The insurance industry over the years has been the source of many of the statistical methods we have come to know and love (if you are in the hate category, you might want to just skip on by this). It is the ultimate exercise in probability, regardless of what is being insured, and indeed, many of the common statistics that you learned as a first year undergraduate were invented as the result of asking a simple question – if we insure this person or thing against damage, what is the risk that we will have to pay out?

For many years now, insurance agencies and underwriters have relied on data to make decisions on who to insure, and for what levels. This is known as actuarial science which is really the original commercial application of data science.  Insurance exists to cover risk, whether that is for the property itself, or the people inside those properties. You know that a certain percentage of your underwritten policies will result in claims, and the question then becomes how much you should charge to underwrite each policy in order to ensure that your total claims are less than your total premiums.

With AGS data, insurance companies have access to a large variety of geo-referenced risk attributes that can aid in the risk assessment for homes or businesses based on location.

The AGS CrimeRisk data provides a highly accurate view of the relative risk of specific crime types for any geographic area down to the census block. For commercial properties in high-risk areas, an underwriter may require the property owner to provide enhanced security measures before agreeing to insure the property, may charge a higher premium, or may forego insuring it altogether.

Weather hazards are also an important aspect of risk assessment, as annual claims for wind, hail, tornadoes, and hurricanes can be enormous. Each of these risk elements is available for every neighborhood nationwide and have served as an important component of the underwriting process for many firms over the past two decades.

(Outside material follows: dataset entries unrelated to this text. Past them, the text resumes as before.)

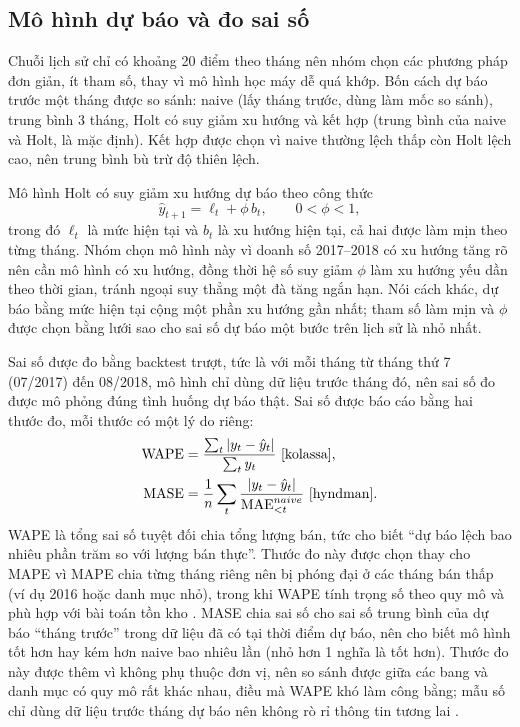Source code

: \subsection{Mô hình dự báo và đo sai số}
Chuỗi lịch sử chỉ có khoảng 20 điểm theo tháng nên nhóm chọn các phương pháp đơn giản, ít tham số, thay vì mô hình học máy dễ quá khớp. Bốn cách dự báo trước một tháng được so sánh: naive (lấy tháng trước, dùng làm mốc so sánh), trung bình 3 tháng, Holt có suy giảm xu hướng và kết hợp (trung bình của naive và Holt, là mặc định). Kết hợp được chọn vì naive thường lệch thấp còn Holt lệch cao, nên trung bình bù trừ độ thiên lệch.

Mô hình Holt có suy giảm xu hướng \cite{fpp} dự báo theo công thức
\begin{equation}
\hat y_{t+1}=\ell_t+\phi\, b_t,\qquad 0<\phi<1,
\end{equation}
trong đó $\ell_t$ là mức hiện tại và $b_t$ là xu hướng hiện tại, cả hai được làm mịn theo từng tháng. Nhóm chọn mô hình này vì doanh số 2017--2018 có xu hướng tăng rõ nên cần mô hình có xu hướng, đồng thời hệ số suy giảm $\phi$ làm xu hướng yếu dần theo thời gian, tránh ngoại suy thẳng một đà tăng ngắn hạn. Nói cách khác, dự báo bằng mức hiện tại cộng một phần xu hướng gần nhất; tham số làm mịn và $\phi$ được chọn bằng lưới sao cho sai số dự báo một bước trên lịch sử là nhỏ nhất.

Sai số được đo bằng backtest trượt, tức là với mỗi tháng từ tháng thứ 7 (07/2017) đến 08/2018, mô hình chỉ dùng dữ liệu trước tháng đó, nên sai số đo được mô phỏng đúng tình huống dự báo thật. Sai số được báo cáo bằng hai thước đo, mỗi thước có một lý do riêng:
\begin{align}
\mathrm{WAPE}&=\frac{\sum_t |y_t-\hat y_t|}{\sum_t y_t}\ \text{\cite{kolassa}},\\
\mathrm{MASE}&=\frac{1}{n}\sum_t \frac{|y_t-\hat y_t|}{\mathrm{MAE}^{naive}_{<t}}\ \text{\cite{hyndman}}.
\end{align}
WAPE là tổng sai số tuyệt đối chia tổng lượng bán, tức cho biết ``dự báo lệch bao nhiêu phần trăm so với lượng bán thực''. Thước đo này được chọn thay cho MAPE vì MAPE chia từng tháng riêng nên bị phóng đại ở các tháng bán thấp (ví dụ 2016 hoặc danh mục nhỏ), trong khi WAPE tính trọng số theo quy mô và phù hợp với bài toán tồn kho \cite{kolassa}. MASE chia sai số cho sai số trung bình của dự báo ``tháng trước'' trong dữ liệu đã có tại thời điểm dự báo, nên cho biết mô hình tốt hơn hay kém hơn naive bao nhiêu lần (nhỏ hơn 1 nghĩa là tốt hơn). Thước đo này được thêm vì không phụ thuộc đơn vị, nên so sánh được giữa các bang và danh mục có quy mô rất khác nhau, điều mà WAPE khó làm công bằng; mẫu số chỉ dùng dữ liệu trước tháng dự báo nên không rò rỉ thông tin tương lai \cite{hyndman}.

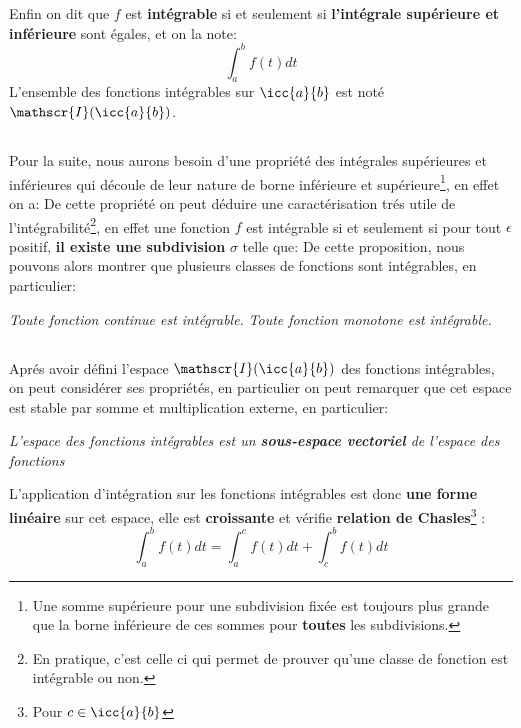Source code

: Enfin on dit que \(f\) est \textbf{intégrable} si et seulement si \textbf{l'intégrale supérieure et inférieure} sont égales, et on la note:
\[
   \int_{a}^{b} f(t) d t  
\]
L'ensemble des fonctions intégrables sur \(\icc{a}{b}\) est noté \(\mathscr{I}(\icc{a}{b})\).
\pagebreak

\subsection*{}

Pour la suite, nous aurons besoin d'une propriété des intégrales supérieures et inférieures qui découle de leur nature de borne inférieure et supérieure\footnote[1]{Une somme supérieure pour une subdivision fixée est toujours plus grande que la borne inférieure de ces sommes pour \textbf{toutes} les subdivisions.}, en effet on a:
De cette propriété on peut déduire une caractérisation trés utile de l'intégrabilité\footnote[2]{En pratique, c'est celle ci qui permet de prouver qu'une classe de fonction est intégrable ou non.}, en effet une fonction \(f\) est intégrable si et seulement si pour tout \(\epsilon\) positif, \textbf{il existe une subdivision} \(\sigma\) telle que:
De cette proposition, nous pouvons alors montrer que plusieurs classes de fonctions sont intégrables, en particulier:
\begin{center}
   \textit{Toute fonction continue est intégrable.}\+
   \textit{Toute fonction monotone est intégrable. }
\end{center}

\subsection*{}

Aprés avoir défini l'espace \(\mathscr{I}(\icc{a}{b})\) des fonctions intégrables, on peut considérer ses propriétés, en particulier on peut remarquer que cet espace est stable par somme et multiplication externe, en particulier:
\begin{center}
   \textit{L'espace des fonctions intégrables est un \textbf{sous-espace vectoriel} de l'espace des fonctions}
\end{center}
L'application d'intégration sur les fonctions intégrables est donc \textbf{une forme linéaire} sur cet espace, elle est \textbf{croissante} et vérifie \textbf{relation de Chasles}\footnote[3]{Pour \(c \in \icc{a}{b}\)} :
\[
   \int_{a}^{b} f(t) d t = \int_{a}^{c} f(t) d t + \int_{c}^{b} f(t) d t
\]
  

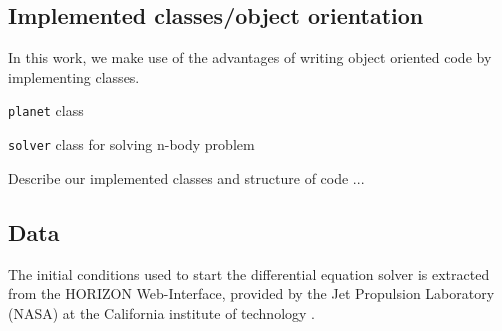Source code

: \documentclass[../main.tex]{subfiles}
\begin{document}
\iffalse
\begin{algorithm}[H]
\SetAlgoLined
 
 \caption{Velocity Verlet}
\end{algorithm}
\fi

\subsection{Implemented classes/object orientation}
In this work, we make use of the advantages of writing object oriented code by implementing classes. 

\texttt{planet} class

\texttt{solver} class for solving n-body problem

Describe our implemented classes and structure of code ... 

\subsection{Data}
The initial conditions used to start the differential equation solver is extracted from the HORIZON Web-Interface, provided by the Jet Propulsion Laboratory (NASA) at the California institute of technology \cite{Horizon}.
\end{document}
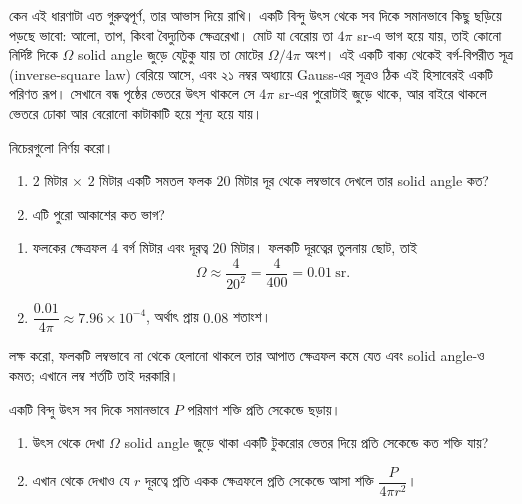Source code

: \documentclass[11pt]{article}
\begin{document}
\begin{remark}
কেন এই ধারণাটা এত গুরুত্বপূর্ণ, তার আভাস দিয়ে রাখি। একটি বিন্দু উৎস থেকে সব
দিকে সমানভাবে কিছু ছড়িয়ে পড়ছে ভাবো: আলো, তাপ, কিংবা বৈদ্যুতিক ক্ষেত্ররেখা।
মোট যা বেরোয় তা $4\pi$ sr-এ ভাগ হয়ে যায়, তাই কোনো নির্দিষ্ট দিকে $\Omega$
solid angle জুড়ে যেটুকু যায় তা মোটের $\Omega/4\pi$ অংশ। এই একটি বাক্য থেকেই
বর্গ-বিপরীত সূত্র (inverse-square law) বেরিয়ে আসে, এবং ২১ নম্বর অধ্যায়ে
Gauss-এর সূত্রও ঠিক এই হিসাবেরই একটি পরিণত রূপ। সেখানে বন্ধ পৃষ্ঠের ভেতরে উৎস
থাকলে সে $4\pi$ sr-এর পুরোটাই জুড়ে থাকে, আর বাইরে থাকলে ভেতরে ঢোকা আর বেরোনো
কাটাকাটি হয়ে শূন্য হয়ে যায়।
\end{remark}

 নিচেরগুলো নির্ণয় করো।
\begin{enumerate}
  \item $2$ মিটার $\times$ $2$ মিটার একটি সমতল ফলক $20$ মিটার দূর থেকে লম্বভাবে
        দেখলে তার solid angle কত?
  \item এটি পুরো আকাশের কত ভাগ?
\end{enumerate}

\begin{sol}
\begin{enumerate}
  \item ফলকের ক্ষেত্রফল $4$ বর্গ মিটার এবং দূরত্ব $20$ মিটার। ফলকটি দূরত্বের
        তুলনায় ছোট, তাই
        \[
          \Omega \approx \frac{4}{20^{2}} = \frac{4}{400} = 0.01 \ \mathrm{sr}.
        \]
  \item $\dfrac{0.01}{4\pi} \approx 7.96 \times 10^{-4}$, অর্থাৎ প্রায়
        $0.08$ শতাংশ।
\end{enumerate}
লক্ষ করো, ফলকটি লম্বভাবে না থেকে হেলানো থাকলে তার আপাত ক্ষেত্রফল কমে যেত এবং
solid angle-ও কমত; এখানে লম্ব শর্তটি তাই দরকারি।
\end{sol}

 একটি বিন্দু উৎস সব দিকে সমানভাবে $P$ পরিমাণ শক্তি প্রতি সেকেন্ডে ছড়ায়।
\begin{enumerate}
  \item উৎস থেকে দেখা $\Omega$ solid angle জুড়ে থাকা একটি টুকরোর ভেতর দিয়ে
        প্রতি সেকেন্ডে কত শক্তি যায়?
  \item এখান থেকে দেখাও যে $r$ দূরত্বে প্রতি একক ক্ষেত্রফলে প্রতি সেকেন্ডে আসা
        শক্তি $\dfrac{P}{4\pi r^{2}}$।
\end{enumerate}
\end{document}
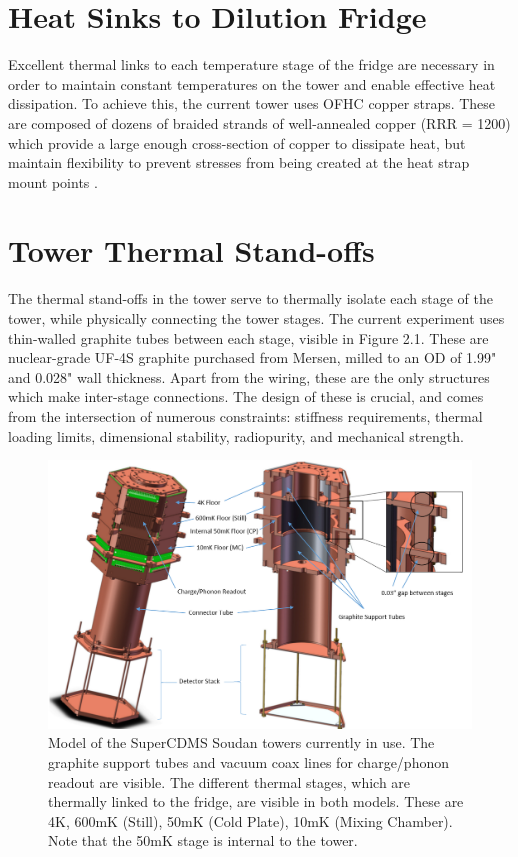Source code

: \documentclass{report}
\begin{document}
\section{Heat Sinks to Dilution Fridge}

Excellent thermal links to each temperature stage of the fridge are necessary in order to maintain constant temperatures on the tower and enable effective heat dissipation. To achieve this, the current tower uses OFHC copper straps. These are composed of dozens of braided strands of well-annealed copper (RRR = 1200) which provide a large enough cross-section of copper to dissipate heat, but maintain flexibility to prevent stresses from being created at the heat strap mount points \cite{Stockwell1996}.


\section{Tower Thermal Stand-offs}

The thermal stand-offs in the tower serve to thermally isolate each stage of the tower, while physically connecting the tower stages. The current experiment uses thin-walled graphite tubes between each stage, visible in Figure 2.1. These are nuclear-grade UF-4S graphite purchased from Mersen, milled to an OD of 1.99" and 0.028" wall thickness. Apart from the wiring, these are the only structures which make inter-stage connections. The design of these is crucial, and comes from the intersection of numerous constraints: stiffness requirements, thermal loading limits, dimensional stability, radiopurity, and mechanical strength.

\begin{figure}[h]
\centering
\includegraphics[width = .75\textwidth]{Labelled_tower.png}
\caption{Model of the SuperCDMS Soudan towers currently in use. The graphite support tubes and vacuum coax lines for charge/phonon readout are visible. The different thermal stages, which are thermally linked to the fridge, are visible in both models. These are 4K, 600mK (Still), 50mK (Cold Plate), 10mK (Mixing Chamber). Note that the 50mK stage is internal to the tower.}
\end{figure}
\end{document}
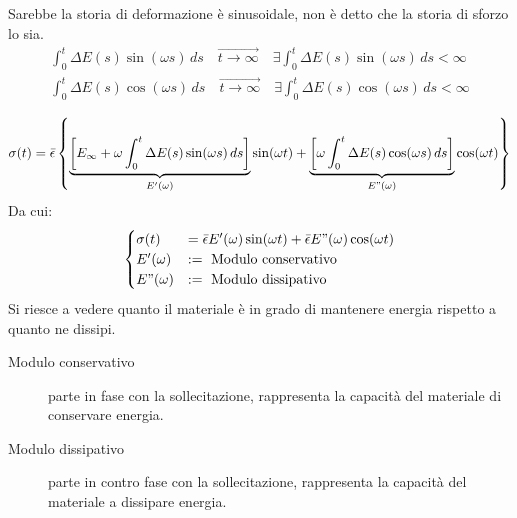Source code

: Sarebbe la storia di deformazione è sinusoidale, non è detto che la storia di sforzo lo sia.
\begin{equation}
\begin{split}
\int_0^t{\Delta E(s)\sin(\omega s)\,ds} \quad \overrightarrow{t \rightarrow \infty} \quad \exists \int_0^t{\Delta E(s)\sin(\omega s)\,ds} < \infty\\
\int_0^t{\Delta E(s)\cos(\omega s)\,ds} \quad \overrightarrow{t \rightarrow \infty} \quad \exists \int_0^t{\Delta E(s)\cos(\omega s)\,ds} < \infty\\
\end{split}
\end{equation}
\begin{equation}
\sigma(t) = \bar{\epsilon}\left\lbrace\underbrace{\left[E_{\infty} + \omega\int_0^t{\Delta E(s)\sin(\omega s)\,ds}\right]}_{E'(\omega)}\sin(\omega t) + \underbrace{\left[\omega\int_0^t{\Delta E(s)\cos(\omega s)\,ds}\right]}_{E"(\omega)}\cos(\omega t)\right\rbrace
\end{equation}
Da cui:
\begin{equation}
\begin{cases}
\sigma(t) &= \bar{\epsilon} E'(\omega)\sin(\omega t) + \bar{\epsilon} E"(\omega)\cos(\omega t)\\
E'(\omega) &:=\textup{ Modulo conservativo}\\
E"(\omega) &:=\textup{ Modulo dissipativo}
\end{cases}
\end{equation}
Si riesce a vedere quanto il materiale è in grado di mantenere energia rispetto a quanto ne dissipi.

\begin{description}
\item[Modulo conservativo] parte in fase con la sollecitazione, rappresenta la capacità del materiale di conservare energia.
\item[Modulo dissipativo] parte in contro fase con la sollecitazione, rappresenta la capacità del materiale a dissipare energia. 
\end{description}

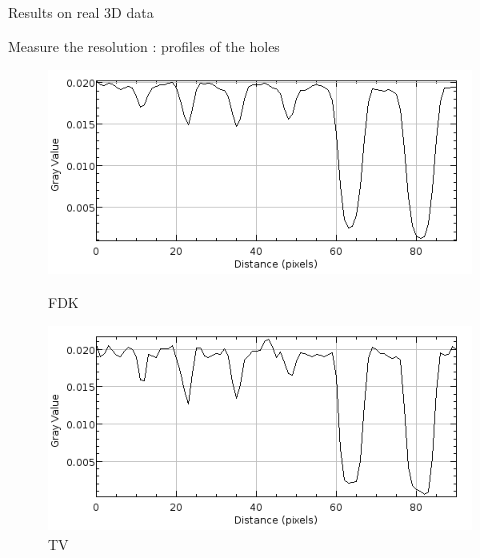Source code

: \documentclass[latex]{beamer}
\begin{document}
\begin{frame}{Results on real 3D data}
\begin{block}{Measure the resolution : profiles of the holes}
\begin{figure}
\begin{minipage}[htb]{0.46\linewidth}
\centering
\includegraphics[scale=0.30]{AnalyzeHolesVolIQI_FDKProj300.png}
\caption*{FDK}
\end{minipage} \hfill
\begin{minipage}[htb]{0.46\linewidth}
\centering
\includegraphics[scale=0.30]{AnalyzeHolesVolIQI_TVProj300.png}
\caption*{TV}
\end{minipage} \vfill
\begin{minipage}[htb]{0.46\linewidth}
\centering

\end{minipage}
\end{figure}
\end{block}
\end{frame}
\end{document}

With the 2020B release of AGS data, we have introduced another valuable risk element – wildfire.  Wildfires are an annual event in much of the western and southern United States, and as population densities have increased over the years, so has the damage caused to human structures by them. The wildfire risk assessment is finely tuned to that critical “urban-wildland” interface where the city meets the forest or grasslands. It is here that the combination of heat, drought, and winds do the most damage. Local variations in this risk are substantial, often going from extreme to minimal within a few miles – so incorporating this risk into an underwriting model requires a fine geographic resolution.

Actuary science and its practitioners really were the first commercial data scientists and most of us use the fruits of their labors in sample statistics without even knowing it. We are happy to return the favor with data.